We thought Mass Effect had made a few mistakes in its most recent outing, but there’s still a lot of story to tell in this sprawling space opera. In fact, the sheer size of the game’s universe – spanning from Earth to the farthest reaches of the galaxy – suggests that stories could be told from either the original trilogy or the new game’s perspective. The vast number of creatures could also fill out a diverse cast and the central figure could be either a new hero or wizened leader, much like the games. Mass Effect seems like a pretty easy target for this kind of treatment, so let’s see how the new Star Trek does and hope for the best.

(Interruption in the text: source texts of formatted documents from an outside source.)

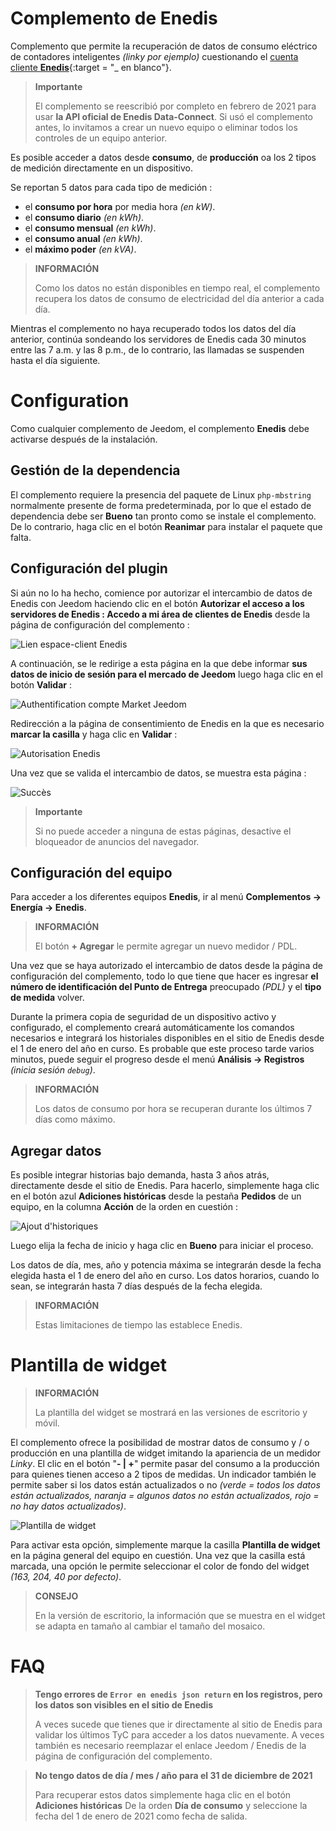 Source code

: # Complemento de Enedis

Complemento que permite la recuperación de datos de consumo eléctrico de contadores inteligentes *(linky por ejemplo)* cuestionando el [cuenta cliente **Enedis**](https://mon-compte.enedis.fr/auth/XUI/#login/&realm=/enedis&forward=true){:target = "\_ en blanco"}.

>**Importante**
>
>El complemento se reescribió por completo en febrero de 2021 para usar **la API oficial de Enedis Data-Connect**. Si usó el complemento antes, lo invitamos a crear un nuevo equipo o eliminar todos los controles de un equipo anterior.

Es posible acceder a datos desde **consumo**, de **producción** oa los 2 tipos de medición directamente en un dispositivo.

Se reportan 5 datos para cada tipo de medición :
- el **consumo por hora** por media hora *(en kW)*.
- el **consumo diario** *(en kWh)*.
- el **consumo mensual** *(en kWh)*.
- el **consumo anual** *(en kWh)*.
- el **máximo poder** *(en kVA)*.

>**INFORMACIÓN**  
>    
>Como los datos no están disponibles en tiempo real, el complemento recupera los datos de consumo de electricidad del día anterior a cada día.

Mientras el complemento no haya recuperado todos los datos del día anterior, continúa sondeando los servidores de Enedis cada 30 minutos entre las 7 a.m. y las 8 p.m., de lo contrario, las llamadas se suspenden hasta el día siguiente.

# Configuration

Como cualquier complemento de Jeedom, el complemento **Enedis** debe activarse después de la instalación.

## Gestión de la dependencia

El complemento requiere la presencia del paquete de Linux `php-mbstring` normalmente presente de forma predeterminada, por lo que el estado de dependencia debe ser **Bueno** tan pronto como se instale el complemento. De lo contrario, haga clic en el botón **Reanimar** para instalar el paquete que falta.

## Configuración del plugin

Si aún no lo ha hecho, comience por autorizar el intercambio de datos de Enedis con Jeedom haciendo clic en el botón **Autorizar el acceso a los servidores de Enedis : Accedo a mi área de clientes de Enedis** desde la página de configuración del complemento :      

![Lien espace-client Enedis](./images/link_enedis.png)

A continuación, se le redirige a esta página en la que debe informar **sus datos de inicio de sesión para el mercado de Jeedom** luego haga clic en el botón **Validar** :      

![Authentification compte Market Jeedom](./images/Auth_Jeedom.png)

Redirección a la página de consentimiento de Enedis en la que es necesario **marcar la casilla** y haga clic en **Validar** :     

![Autorisation Enedis](./images/Auth_Enedis.png)

Una vez que se valida el intercambio de datos, se muestra esta página :     

![Succès](./images/Auth_Enedis_success.png)

>**Importante**
>    
>Si no puede acceder a ninguna de estas páginas, desactive el bloqueador de anuncios del navegador.

## Configuración del equipo

Para acceder a los diferentes equipos **Enedis**, ir al menú **Complementos → Energía → Enedis**.

>**INFORMACIÓN**
>    
>El botón **+ Agregar** le permite agregar un nuevo medidor / PDL.

Una vez que se haya autorizado el intercambio de datos desde la página de configuración del complemento, todo lo que tiene que hacer es ingresar **el número de identificación del Punto de Entrega** preocupado *(PDL)* y el **tipo de medida** volver.

Durante la primera copia de seguridad de un dispositivo activo y configurado, el complemento creará automáticamente los comandos necesarios e integrará los historiales disponibles en el sitio de Enedis desde el 1 de enero del año en curso. Es probable que este proceso tarde varios minutos, puede seguir el progreso desde el menú **Análisis → Registros** *(inicia sesión ``debug``)*.

>**INFORMACIÓN**
>
>Los datos de consumo por hora se recuperan durante los últimos 7 días como máximo.

## Agregar datos

Es posible integrar historias bajo demanda, hasta 3 años atrás, directamente desde el sitio de Enedis. Para hacerlo, simplemente haga clic en el botón azul **Adiciones históricas** desde la pestaña **Pedidos** de un equipo, en la columna **Acción** de la orden en cuestión :

![Ajout d'historiques](./images/enedis_addHistory.png)

Luego elija la fecha de inicio y haga clic en **Bueno** para iniciar el proceso.

Los datos de día, mes, año y potencia máxima se integrarán desde la fecha elegida hasta el 1 de enero del año en curso. Los datos horarios, cuando lo sean, se integrarán hasta 7 días después de la fecha elegida.

>**INFORMACIÓN**
>
>Estas limitaciones de tiempo las establece Enedis.

# Plantilla de widget

>**INFORMACIÓN**
>     
>La plantilla del widget se mostrará en las versiones de escritorio y móvil.

El complemento ofrece la posibilidad de mostrar datos de consumo y / o producción en una plantilla de widget imitando la apariencia de un medidor *Linky*. El clic en el botón "**- \| +**" permite pasar del consumo a la producción para quienes tienen acceso a 2 tipos de medidas. Un indicador también le permite saber si los datos están actualizados o no *(verde = todos los datos están actualizados, naranja = algunos datos no están actualizados, rojo = no hay datos actualizados)*.

![Plantilla de widget](./images/enedis_screenshot1.png)

Para activar esta opción, simplemente marque la casilla **Plantilla de widget** en la página general del equipo en cuestión. Una vez que la casilla está marcada, una opción le permite seleccionar el color de fondo del widget *(163, 204, 40 por defecto)*.

>**CONSEJO**
>     
>En la versión de escritorio, la información que se muestra en el widget se adapta en tamaño al cambiar el tamaño del mosaico.

# FAQ

>**Tengo errores de `Error en enedis json return` en los registros, pero los datos son visibles en el sitio de Enedis**
>
>A veces sucede que tienes que ir directamente al sitio de Enedis para validar los últimos TyC para acceder a los datos nuevamente. A veces también es necesario reemplazar el enlace Jeedom / Enedis de la página de configuración del complemento.

>**No tengo datos de día / mes / año para el 31 de diciembre de 2021**
>
>Para recuperar estos datos simplemente haga clic en el botón **Adiciones históricas** De la orden **Día de consumo** y seleccione la fecha del 1 de enero de 2021 como fecha de salida.  

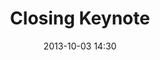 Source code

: ---
date: 2013-10-03 14:30
hour: 2:30 - 3:00 pm
title: Closing Keynote
name: Bishop Vashti Murphy Mckenzie
company: 
categories: day2
expand: 
---
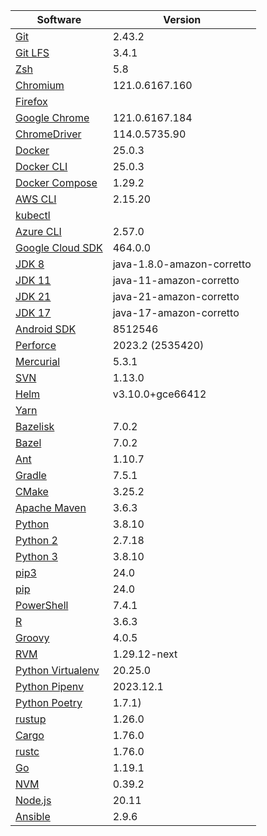 [//]: # (title: Preinstalled Software on TeamCity Cloud Ubuntu Agents)
[//]: # (auxiliary-id: Preinstalled Software on TeamCity Cloud Ubuntu Agents)

<chunk id="ubuntu-jb-agents">

|Software|Version|
|---|---|
|[Git](https://git-scm.com/)|2.43.2|
|[Git LFS](https://git-lfs.github.com/)|3.4.1|
|[Zsh](https://www.zsh.org/)|5.8|
|[Chromium](https://www.chromium.org/)|121.0.6167.160|
|[Firefox](https://www.mozilla.org/en-US/firefox/)||
|[Google Chrome](https://www.google.com/chrome/)|121.0.6167.184|
|[ChromeDriver](https://chromedriver.chromium.org/)|114.0.5735.90|
|[Docker](https://www.docker.com/)|25.0.3|
|[Docker CLI](https://docs.docker.com/engine/reference/commandline/cli/)|25.0.3|
|[Docker Compose](https://docs.docker.com/compose/)|1.29.2|
|[AWS CLI](https://aws.amazon.com/cli/)|2.15.20|
|[kubectl](https://kubernetes.io/docs/tasks/tools/#kubectl)||
|[Azure CLI](https://docs.microsoft.com/en-us/cli/azure/)|2.57.0|
|[Google Cloud SDK](https://cloud.google.com/sdk)|464.0.0|
|[JDK 8](https://docs.aws.amazon.com/corretto/latest/corretto-8-ug/downloads-list.html)|java-1.8.0-amazon-corretto|
|[JDK 11](https://docs.aws.amazon.com/corretto/latest/corretto-11-ug/downloads-list.html)|java-11-amazon-corretto|
|[JDK 21](https://docs.aws.amazon.com/corretto/latest/corretto-21-ug/downloads-list.html)|java-21-amazon-corretto|
|[JDK 17](https://docs.aws.amazon.com/corretto/latest/corretto-17-ug/downloads-list.html)|java-17-amazon-corretto|
|[Android SDK](https://developer.android.com/studio/command-line)|8512546|
|[Perforce](https://www.perforce.com/)|2023.2 (2535420)|
|[Mercurial](https://www.mercurial-scm.org/)|5.3.1|
|[SVN](https://subversion.apache.org/)|1.13.0|
|[Helm](https://helm.sh/)|v3.10.0+gce66412|
|[Yarn](https://yarnpkg.com/)||
|[Bazelisk](https://github.com/bazelbuild/bazelisk)|7.0.2|
|[Bazel](https://bazel.build/)|7.0.2|
|[Ant](https://ant.apache.org/)|1.10.7|
|[Gradle](https://gradle.org/)|7.5.1|
|[CMake](https://cmake.org/)|3.25.2|
|[Apache Maven](https://maven.apache.org/)|3.6.3|
|[Python](https://www.python.org/)|3.8.10|
|[Python 2](https://www.python.org/downloads/)|2.7.18|
|[Python 3](https://www.python.org/downloads/)|3.8.10|
|[pip3](https://pip.pypa.io/en/stable/)|24.0|
|[pip](https://pip.pypa.io/en/stable/)|24.0|
|[PowerShell](https://docs.microsoft.com/en-us/powershell/)|7.4.1|
|[R](https://www.r-project.org/)|3.6.3|
|[Groovy](https://groovy-lang.org/)|4.0.5|
|[RVM](https://rvm.io/)|1.29.12-next|
|[Python Virtualenv](https://virtualenv.pypa.io/en/latest/)|20.25.0|
|[Python Pipenv](https://pipenv.pypa.io/en/latest/)|2023.12.1|
|[Python Poetry](https://python-poetry.org/)|1.7.1)|
|[rustup](https://rustup.rs/)|1.26.0|
|[Cargo](https://doc.rust-lang.org/cargo/)|1.76.0|
|[rustc](https://doc.rust-lang.org/rustc/what-is-rustc.html)|1.76.0|
|[Go](https://golang.org/)|1.19.1|
|[NVM](https://github.com/nvm-sh/nvm)|0.39.2|
|[Node.js](https://nodejs.org/en/)|20.11|
|[Ansible](https://www.ansible.com/)|2.9.6|

</chunk>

Metal Gear is such a confusing mess right now that an animated series might help streamline the storytelling. Each season could focus on a particular game’s story, capturing one section of the lives of these (surprisingly long-lived) characters. Solid Snake makes a fascinating hero and seeing different stages of his life could be fun (like a more serious version of the Young Indiana Jones Chronicles). Seasons could be devoted to different eras and different characters, much like the games are. While some of the more far-fetched plotlines may not work on television, the technology would look undeniably cool.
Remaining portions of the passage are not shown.